I recently bought a d70 already converted off ebay. I have found 0.3 to 1.7 stops over exposure on top of the metered reading gives me good results. I take the white balance off grass. I have had some very good results as a beginner to IR in black and white, (am waiting for a copy of cs3 for the channel swap). The person I bought my d70 off regularly has newly converted cameras, he is based some where in the US.

I Beam Veteran Member • Posts: 3,349
Re: Infrared conversion

I too have a D70 which I don't use much and have thought of converting. Because of where I live I don't think I could get it done professionally. To do it one's self looks a bit difficult. See here:

http://www.pbase.com/deadpixel/ir_d70_mod_process

This is the write up:

http://www.irphotography.org/index.ir?showtopic=248

Regards

Paul

OP jejad Regular Member • Posts: 141
Re: Infrared conversion

I probably didn't state my question clearly.
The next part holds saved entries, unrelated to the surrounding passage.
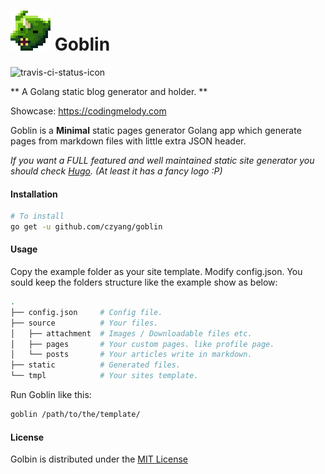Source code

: # ![alt text](./source/attachment/goblin_icon.png "Logo Title Text 1") Goblin 

![travis-ci-status-icon](https://travis-ci.org/czyang/goblin.svg?branch=master "Build Status")

** A Golang static blog generator and holder. **

Showcase: https://codingmelody.com

Goblin is a **Minimal** static pages generator Golang app which generate pages from markdown files with little extra JSON header.

*If you want a FULL featured and well maintained static site generator you should check [Hugo](https://github.com/spf13/hugo). (At least it has a fancy logo :P)*

#### Installation
```sh
# To install
go get -u github.com/czyang/goblin
```


#### Usage
Copy the example folder as your site template.
Modify config.json. 
You sould keep the folders structure like the example show as below:
```sh
.
├── config.json     # Config file.
├── source          # Your files.
│   ├── attachment  # Images / Downloadable files etc.
│   ├── pages       # Your custom pages. like profile page.
│   └── posts       # Your articles write in markdown.
├── static          # Generated files.
└── tmpl            # Your sites template.
```

Run Goblin like this:
```sh
goblin /path/to/the/template/
```

#### License
Golbin is distributed under the [MIT License](./LICENSE.txt)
Why bother to convert if you can get the same result by just using a filter like the R72, and adjust the white alance with this filter on?
Jim

ausphoto New Member • Posts: 16
Re: Infrared conversion

The converted camera allows you to use the camera as you would normally, usually including focusing. Mine has had the focus adjusted for IR and has been accurate with my lenses. I also understand that exposure times are a lot shorter (I havent used a filter to confirm this).

Bobby Handal
Bobby Handal Veteran Member • Posts: 5,508
Re: Infrared conversion

you must use a tripod with a IR filter in front of your camera, if you are not using a tripod that means that you are pumping up the ISO very high, yielding grain and uglies.

The IR filter is almost black, therefore you must focus before you screw on.

Not only that, but once on the tripod and your very slow shutter speeds don't give you much flexibility.

With a converted Dslr you can use the camera normal, no tripod, no slow shutter speeds, no filters to unscrew and screw, etc etc. - your creativity to the max.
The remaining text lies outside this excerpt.